BEGIN Data for this task

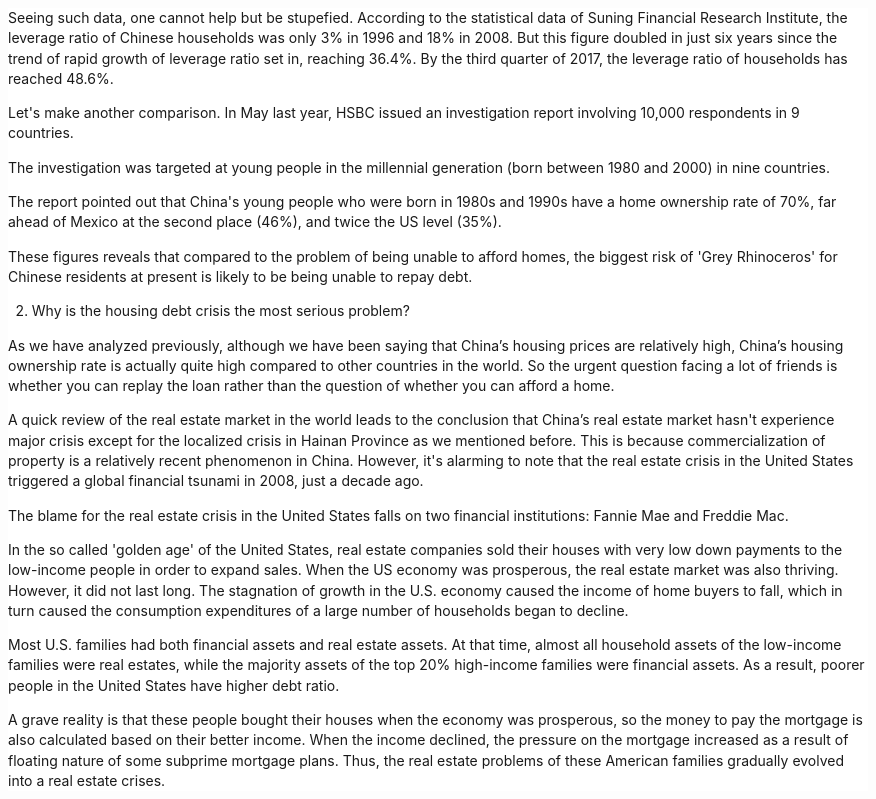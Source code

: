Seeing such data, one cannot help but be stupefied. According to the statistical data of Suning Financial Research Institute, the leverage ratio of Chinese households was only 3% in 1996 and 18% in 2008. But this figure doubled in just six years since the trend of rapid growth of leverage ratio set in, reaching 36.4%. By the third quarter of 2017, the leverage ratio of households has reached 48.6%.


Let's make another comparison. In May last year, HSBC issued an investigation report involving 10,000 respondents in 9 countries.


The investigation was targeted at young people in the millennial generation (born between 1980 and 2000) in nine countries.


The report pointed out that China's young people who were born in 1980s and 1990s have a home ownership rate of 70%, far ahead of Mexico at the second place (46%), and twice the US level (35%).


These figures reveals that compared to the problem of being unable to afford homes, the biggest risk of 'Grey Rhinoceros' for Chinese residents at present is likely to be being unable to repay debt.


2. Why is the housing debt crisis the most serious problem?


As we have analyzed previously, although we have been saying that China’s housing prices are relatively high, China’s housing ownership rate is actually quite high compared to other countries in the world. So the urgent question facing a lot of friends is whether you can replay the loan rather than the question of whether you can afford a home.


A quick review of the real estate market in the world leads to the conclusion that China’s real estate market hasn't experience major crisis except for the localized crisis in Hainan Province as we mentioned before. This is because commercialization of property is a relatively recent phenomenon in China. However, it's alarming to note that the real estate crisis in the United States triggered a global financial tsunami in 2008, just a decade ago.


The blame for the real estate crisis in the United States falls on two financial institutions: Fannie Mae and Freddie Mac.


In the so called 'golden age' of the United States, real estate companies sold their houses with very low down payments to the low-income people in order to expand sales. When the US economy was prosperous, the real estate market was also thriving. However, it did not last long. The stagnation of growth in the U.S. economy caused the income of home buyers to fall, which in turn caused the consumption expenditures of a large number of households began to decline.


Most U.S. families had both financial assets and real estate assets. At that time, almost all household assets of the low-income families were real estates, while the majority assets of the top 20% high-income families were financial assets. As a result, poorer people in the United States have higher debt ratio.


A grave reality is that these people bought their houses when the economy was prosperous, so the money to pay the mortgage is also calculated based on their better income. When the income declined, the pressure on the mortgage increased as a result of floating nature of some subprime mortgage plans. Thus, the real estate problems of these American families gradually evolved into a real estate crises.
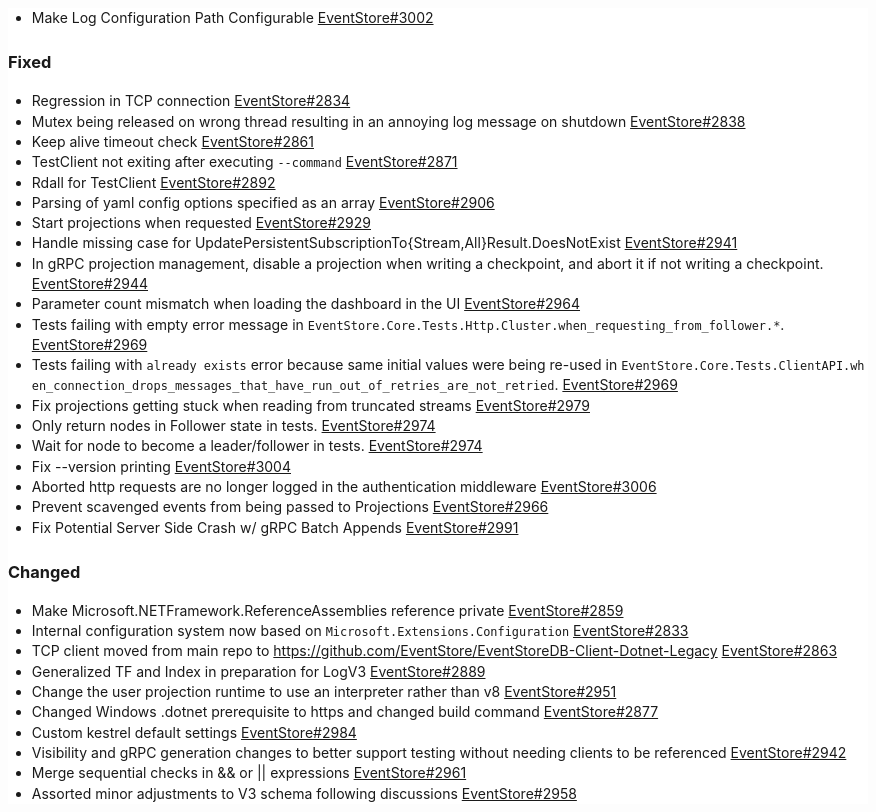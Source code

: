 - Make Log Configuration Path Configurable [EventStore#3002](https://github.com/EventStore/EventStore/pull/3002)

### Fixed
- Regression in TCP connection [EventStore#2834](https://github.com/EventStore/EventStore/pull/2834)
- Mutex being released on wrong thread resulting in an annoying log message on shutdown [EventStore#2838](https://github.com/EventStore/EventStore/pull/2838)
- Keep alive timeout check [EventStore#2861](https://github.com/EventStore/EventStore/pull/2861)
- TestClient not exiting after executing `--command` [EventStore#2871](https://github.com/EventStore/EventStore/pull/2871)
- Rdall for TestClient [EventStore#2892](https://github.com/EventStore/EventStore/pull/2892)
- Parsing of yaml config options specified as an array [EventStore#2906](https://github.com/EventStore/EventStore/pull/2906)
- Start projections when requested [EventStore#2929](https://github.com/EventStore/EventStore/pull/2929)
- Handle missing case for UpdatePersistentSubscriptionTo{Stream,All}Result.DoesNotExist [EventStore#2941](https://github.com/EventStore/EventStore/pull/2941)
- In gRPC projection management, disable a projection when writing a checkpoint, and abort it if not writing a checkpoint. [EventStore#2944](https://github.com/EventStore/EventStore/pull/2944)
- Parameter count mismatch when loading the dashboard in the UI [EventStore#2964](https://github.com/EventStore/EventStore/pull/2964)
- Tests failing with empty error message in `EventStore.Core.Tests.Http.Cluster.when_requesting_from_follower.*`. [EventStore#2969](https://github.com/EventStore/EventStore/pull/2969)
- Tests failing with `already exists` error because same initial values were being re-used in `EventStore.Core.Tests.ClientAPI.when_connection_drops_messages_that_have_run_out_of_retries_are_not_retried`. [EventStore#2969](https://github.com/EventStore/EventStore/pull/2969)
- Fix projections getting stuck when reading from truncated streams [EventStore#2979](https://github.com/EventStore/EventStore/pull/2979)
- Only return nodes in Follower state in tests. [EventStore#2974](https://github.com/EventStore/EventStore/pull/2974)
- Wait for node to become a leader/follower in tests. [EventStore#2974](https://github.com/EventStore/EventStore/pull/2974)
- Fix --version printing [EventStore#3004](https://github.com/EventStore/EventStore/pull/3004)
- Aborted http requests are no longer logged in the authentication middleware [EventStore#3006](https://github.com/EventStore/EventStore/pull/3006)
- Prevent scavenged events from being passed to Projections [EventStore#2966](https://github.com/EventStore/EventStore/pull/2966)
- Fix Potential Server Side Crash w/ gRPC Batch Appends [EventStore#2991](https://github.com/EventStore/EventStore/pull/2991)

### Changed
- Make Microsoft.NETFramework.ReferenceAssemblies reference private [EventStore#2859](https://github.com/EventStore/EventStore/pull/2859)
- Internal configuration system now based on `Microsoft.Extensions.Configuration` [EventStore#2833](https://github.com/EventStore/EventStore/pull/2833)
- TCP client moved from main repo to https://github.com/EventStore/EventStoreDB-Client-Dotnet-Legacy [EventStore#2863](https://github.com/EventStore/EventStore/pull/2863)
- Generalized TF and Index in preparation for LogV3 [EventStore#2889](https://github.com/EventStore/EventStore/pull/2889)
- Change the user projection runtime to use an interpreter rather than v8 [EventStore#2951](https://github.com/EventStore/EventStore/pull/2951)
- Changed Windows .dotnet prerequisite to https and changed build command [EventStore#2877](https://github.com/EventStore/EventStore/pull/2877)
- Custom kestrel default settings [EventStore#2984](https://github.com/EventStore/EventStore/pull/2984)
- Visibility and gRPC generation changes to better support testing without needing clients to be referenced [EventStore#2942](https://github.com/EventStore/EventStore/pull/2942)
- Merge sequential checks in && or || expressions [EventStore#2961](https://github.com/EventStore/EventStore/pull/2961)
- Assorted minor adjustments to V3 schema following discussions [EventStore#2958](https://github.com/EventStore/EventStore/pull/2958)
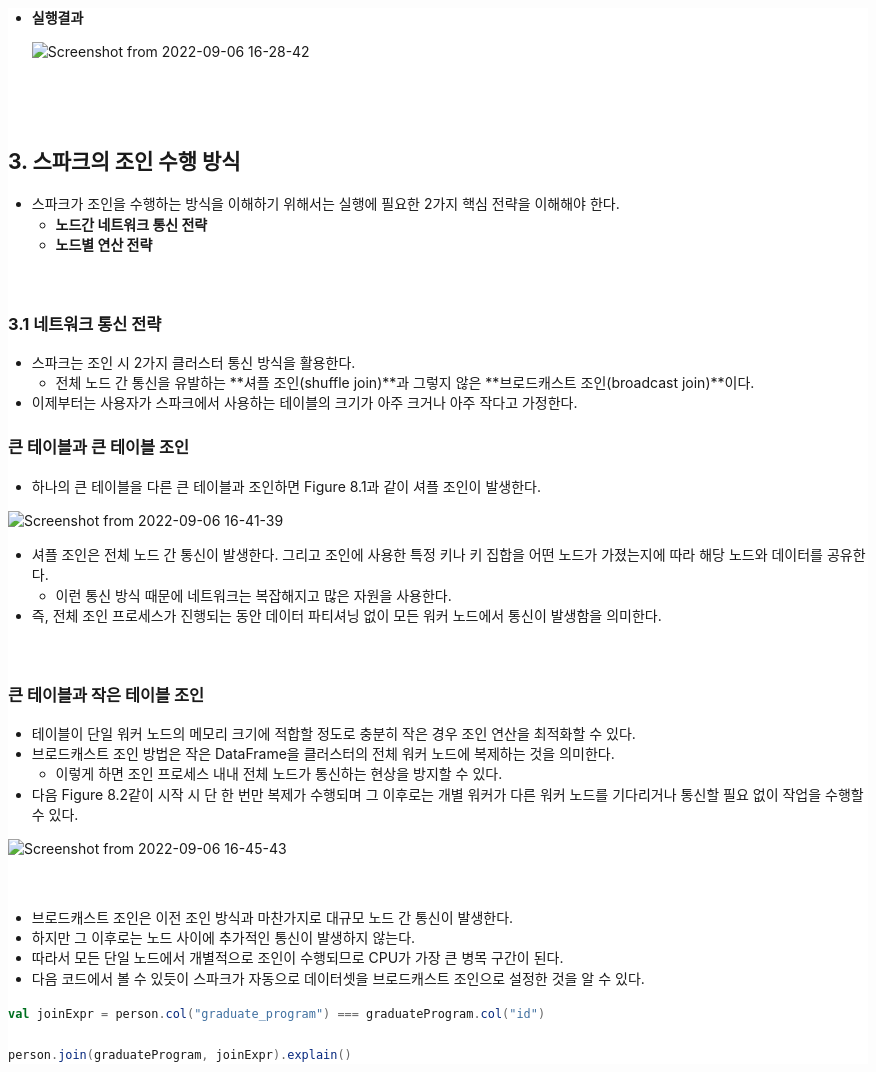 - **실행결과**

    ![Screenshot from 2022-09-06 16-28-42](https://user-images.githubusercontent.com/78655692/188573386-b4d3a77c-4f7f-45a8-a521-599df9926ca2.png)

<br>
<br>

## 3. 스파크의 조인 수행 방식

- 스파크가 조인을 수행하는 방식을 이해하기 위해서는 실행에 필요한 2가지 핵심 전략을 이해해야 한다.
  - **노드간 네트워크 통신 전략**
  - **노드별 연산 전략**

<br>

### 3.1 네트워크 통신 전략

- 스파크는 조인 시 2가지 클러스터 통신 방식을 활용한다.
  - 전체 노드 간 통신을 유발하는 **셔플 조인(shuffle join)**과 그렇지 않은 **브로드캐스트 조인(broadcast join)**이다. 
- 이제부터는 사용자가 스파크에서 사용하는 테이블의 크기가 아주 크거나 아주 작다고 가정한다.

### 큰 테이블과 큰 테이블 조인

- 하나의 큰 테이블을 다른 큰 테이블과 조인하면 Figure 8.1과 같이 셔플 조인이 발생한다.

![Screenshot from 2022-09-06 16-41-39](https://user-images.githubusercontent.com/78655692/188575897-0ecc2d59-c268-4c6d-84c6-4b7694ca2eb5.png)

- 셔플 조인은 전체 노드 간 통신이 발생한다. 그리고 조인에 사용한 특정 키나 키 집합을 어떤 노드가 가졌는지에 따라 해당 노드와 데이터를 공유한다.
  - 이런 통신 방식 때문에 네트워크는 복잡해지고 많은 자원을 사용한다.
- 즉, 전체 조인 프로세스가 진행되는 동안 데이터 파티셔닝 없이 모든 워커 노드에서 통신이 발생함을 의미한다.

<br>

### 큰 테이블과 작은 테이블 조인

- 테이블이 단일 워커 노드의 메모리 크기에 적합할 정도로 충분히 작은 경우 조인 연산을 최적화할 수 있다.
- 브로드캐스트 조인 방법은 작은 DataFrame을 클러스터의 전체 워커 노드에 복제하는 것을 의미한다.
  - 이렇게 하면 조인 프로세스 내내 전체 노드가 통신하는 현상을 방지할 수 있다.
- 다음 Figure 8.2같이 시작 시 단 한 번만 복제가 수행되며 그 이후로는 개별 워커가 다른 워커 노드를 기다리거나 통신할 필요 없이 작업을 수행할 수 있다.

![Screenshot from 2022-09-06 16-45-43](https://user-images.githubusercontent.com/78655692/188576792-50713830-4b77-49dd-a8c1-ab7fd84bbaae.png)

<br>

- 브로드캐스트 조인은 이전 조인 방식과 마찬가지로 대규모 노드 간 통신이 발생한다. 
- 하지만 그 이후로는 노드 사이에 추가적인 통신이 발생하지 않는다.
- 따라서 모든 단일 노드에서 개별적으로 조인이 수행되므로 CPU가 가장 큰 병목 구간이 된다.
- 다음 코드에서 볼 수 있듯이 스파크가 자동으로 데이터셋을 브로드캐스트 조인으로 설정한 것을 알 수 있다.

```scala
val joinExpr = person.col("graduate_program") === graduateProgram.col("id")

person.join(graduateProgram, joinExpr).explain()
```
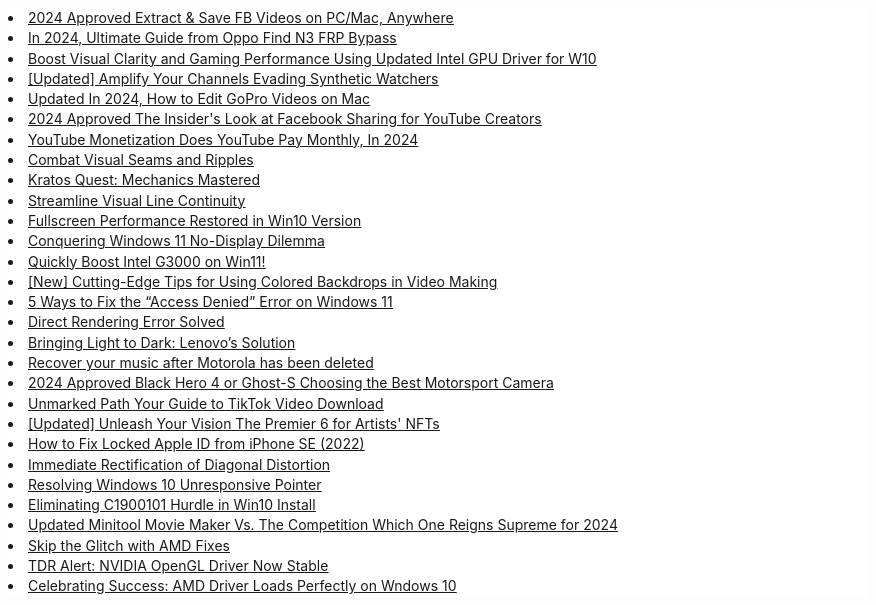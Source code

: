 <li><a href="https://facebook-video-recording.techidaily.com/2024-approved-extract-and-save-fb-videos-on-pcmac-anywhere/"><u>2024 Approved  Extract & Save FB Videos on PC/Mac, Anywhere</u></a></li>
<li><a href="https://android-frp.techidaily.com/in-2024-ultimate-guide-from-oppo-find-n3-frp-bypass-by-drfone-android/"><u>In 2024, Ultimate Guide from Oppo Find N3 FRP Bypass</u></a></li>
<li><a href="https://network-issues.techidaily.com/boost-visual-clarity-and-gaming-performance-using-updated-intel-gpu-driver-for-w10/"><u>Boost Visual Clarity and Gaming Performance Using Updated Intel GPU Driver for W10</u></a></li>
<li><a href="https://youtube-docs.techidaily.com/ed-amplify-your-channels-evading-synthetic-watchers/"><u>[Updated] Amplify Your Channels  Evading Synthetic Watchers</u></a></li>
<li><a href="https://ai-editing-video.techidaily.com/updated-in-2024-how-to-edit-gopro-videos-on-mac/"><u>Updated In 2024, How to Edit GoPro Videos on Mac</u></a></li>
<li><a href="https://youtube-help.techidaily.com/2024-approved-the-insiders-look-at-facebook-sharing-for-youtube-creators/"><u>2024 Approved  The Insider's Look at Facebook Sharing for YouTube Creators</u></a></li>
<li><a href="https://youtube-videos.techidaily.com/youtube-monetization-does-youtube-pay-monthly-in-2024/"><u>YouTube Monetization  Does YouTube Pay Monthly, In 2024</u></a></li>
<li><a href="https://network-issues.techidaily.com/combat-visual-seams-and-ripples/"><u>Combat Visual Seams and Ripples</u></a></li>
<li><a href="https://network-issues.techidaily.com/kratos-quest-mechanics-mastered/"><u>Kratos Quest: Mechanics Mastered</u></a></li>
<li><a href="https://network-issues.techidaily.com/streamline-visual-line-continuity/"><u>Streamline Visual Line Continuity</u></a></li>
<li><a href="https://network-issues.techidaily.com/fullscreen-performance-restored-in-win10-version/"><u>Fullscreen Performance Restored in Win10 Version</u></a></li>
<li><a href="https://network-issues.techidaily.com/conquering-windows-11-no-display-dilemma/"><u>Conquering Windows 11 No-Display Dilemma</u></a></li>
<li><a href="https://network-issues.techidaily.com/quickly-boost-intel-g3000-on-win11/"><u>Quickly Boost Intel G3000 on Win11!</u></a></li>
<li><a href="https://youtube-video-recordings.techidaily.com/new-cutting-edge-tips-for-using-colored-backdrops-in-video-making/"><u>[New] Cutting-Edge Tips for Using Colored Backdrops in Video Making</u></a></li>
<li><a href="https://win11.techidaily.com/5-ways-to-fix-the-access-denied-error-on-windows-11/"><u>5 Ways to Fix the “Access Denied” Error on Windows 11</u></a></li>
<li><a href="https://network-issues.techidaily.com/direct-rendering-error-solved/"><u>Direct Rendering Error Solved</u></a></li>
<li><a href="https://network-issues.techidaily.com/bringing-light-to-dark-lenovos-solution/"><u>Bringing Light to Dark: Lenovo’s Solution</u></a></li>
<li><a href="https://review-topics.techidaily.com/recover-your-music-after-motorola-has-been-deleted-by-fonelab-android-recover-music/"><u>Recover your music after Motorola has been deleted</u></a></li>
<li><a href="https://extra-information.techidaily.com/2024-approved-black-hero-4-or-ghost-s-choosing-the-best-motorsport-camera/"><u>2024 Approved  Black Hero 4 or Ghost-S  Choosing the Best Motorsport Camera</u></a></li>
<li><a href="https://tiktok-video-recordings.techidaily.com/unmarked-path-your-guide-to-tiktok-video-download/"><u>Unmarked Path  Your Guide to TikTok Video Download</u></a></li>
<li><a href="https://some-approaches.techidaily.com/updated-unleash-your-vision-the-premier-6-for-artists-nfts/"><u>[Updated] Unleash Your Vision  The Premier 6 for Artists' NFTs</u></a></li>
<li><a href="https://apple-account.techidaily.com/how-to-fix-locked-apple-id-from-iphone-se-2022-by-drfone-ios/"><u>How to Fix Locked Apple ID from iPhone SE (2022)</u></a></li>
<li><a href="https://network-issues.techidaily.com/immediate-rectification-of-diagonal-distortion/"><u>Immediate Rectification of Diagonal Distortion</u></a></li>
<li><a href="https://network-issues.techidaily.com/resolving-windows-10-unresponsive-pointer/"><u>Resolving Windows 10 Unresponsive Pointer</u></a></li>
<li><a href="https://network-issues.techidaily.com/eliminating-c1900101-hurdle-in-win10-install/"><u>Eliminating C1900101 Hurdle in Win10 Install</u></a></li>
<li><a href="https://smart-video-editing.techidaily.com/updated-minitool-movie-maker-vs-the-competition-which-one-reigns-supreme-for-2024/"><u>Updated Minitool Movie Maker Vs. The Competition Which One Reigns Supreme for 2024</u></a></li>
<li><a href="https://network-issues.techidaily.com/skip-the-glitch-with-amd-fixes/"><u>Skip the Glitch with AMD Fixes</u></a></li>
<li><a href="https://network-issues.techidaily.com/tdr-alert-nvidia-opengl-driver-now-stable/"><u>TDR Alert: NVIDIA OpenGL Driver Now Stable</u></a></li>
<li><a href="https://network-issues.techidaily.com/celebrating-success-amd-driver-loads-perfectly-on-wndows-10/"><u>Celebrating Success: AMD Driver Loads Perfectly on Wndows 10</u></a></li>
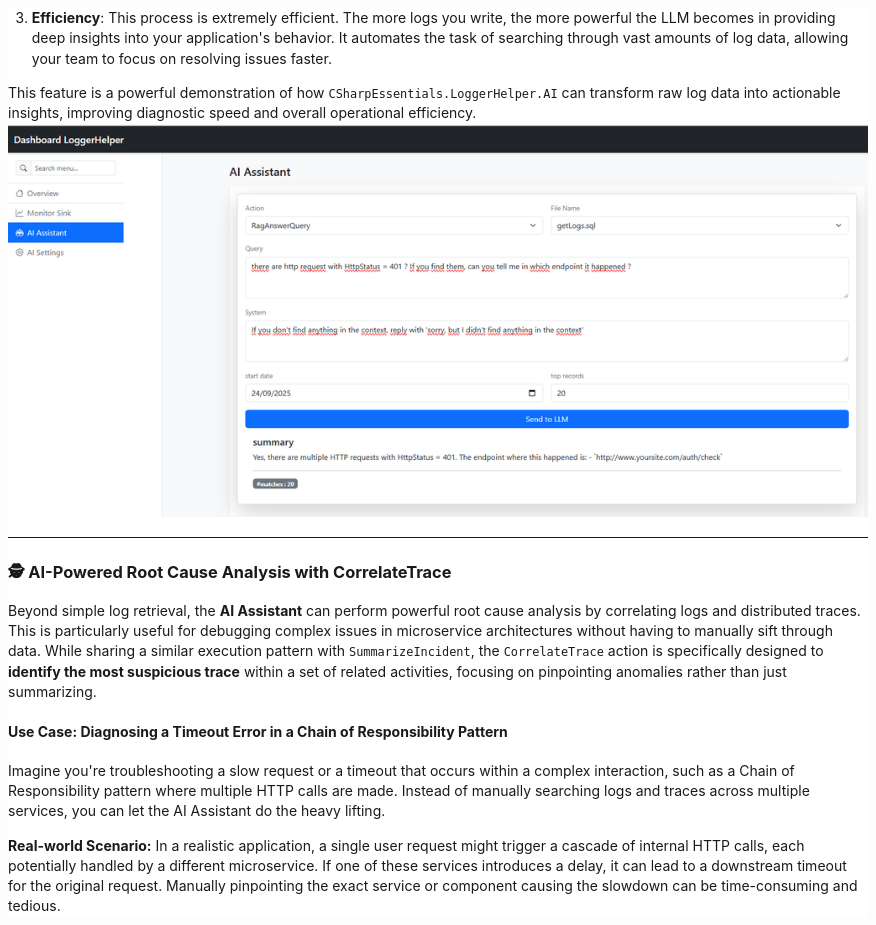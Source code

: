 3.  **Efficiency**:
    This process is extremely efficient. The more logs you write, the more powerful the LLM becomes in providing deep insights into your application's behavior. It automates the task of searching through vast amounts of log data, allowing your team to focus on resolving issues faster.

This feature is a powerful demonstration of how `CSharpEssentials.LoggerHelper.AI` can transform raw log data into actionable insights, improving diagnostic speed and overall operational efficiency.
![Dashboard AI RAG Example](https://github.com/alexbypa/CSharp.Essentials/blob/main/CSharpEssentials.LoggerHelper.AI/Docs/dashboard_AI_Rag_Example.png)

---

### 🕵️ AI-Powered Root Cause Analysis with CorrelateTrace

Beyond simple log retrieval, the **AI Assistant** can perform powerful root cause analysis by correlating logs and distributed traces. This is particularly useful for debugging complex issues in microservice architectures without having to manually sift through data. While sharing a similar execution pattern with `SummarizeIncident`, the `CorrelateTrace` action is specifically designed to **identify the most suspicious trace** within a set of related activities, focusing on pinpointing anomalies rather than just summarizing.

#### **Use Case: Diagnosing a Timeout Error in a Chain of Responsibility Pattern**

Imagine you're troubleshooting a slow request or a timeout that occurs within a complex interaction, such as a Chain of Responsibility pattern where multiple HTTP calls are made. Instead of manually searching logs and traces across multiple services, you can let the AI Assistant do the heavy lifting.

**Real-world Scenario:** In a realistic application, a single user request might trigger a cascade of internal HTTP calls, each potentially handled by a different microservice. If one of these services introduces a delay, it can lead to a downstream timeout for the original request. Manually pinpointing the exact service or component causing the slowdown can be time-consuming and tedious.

END Data for this task

Exercise requirements: Using the records above, set down exactly the lines from the one with "Driver for W10</u></a></li>" through the one with "Videos on Mac</u></a></li>", inclusive, and nothing more.

Problem solution:
<li><a href="https://network-issues.techidaily.com/boost-visual-clarity-and-gaming-performance-using-updated-intel-gpu-driver-for-w10/"><u>Boost Visual Clarity and Gaming Performance Using Updated Intel GPU Driver for W10</u></a></li>
<li><a href="https://youtube-docs.techidaily.com/ed-amplify-your-channels-evading-synthetic-watchers/"><u>[Updated] Amplify Your Channels  Evading Synthetic Watchers</u></a></li>
<li><a href="https://ai-editing-video.techidaily.com/updated-in-2024-how-to-edit-gopro-videos-on-mac/"><u>Updated In 2024, How to Edit GoPro Videos on Mac</u></a></li>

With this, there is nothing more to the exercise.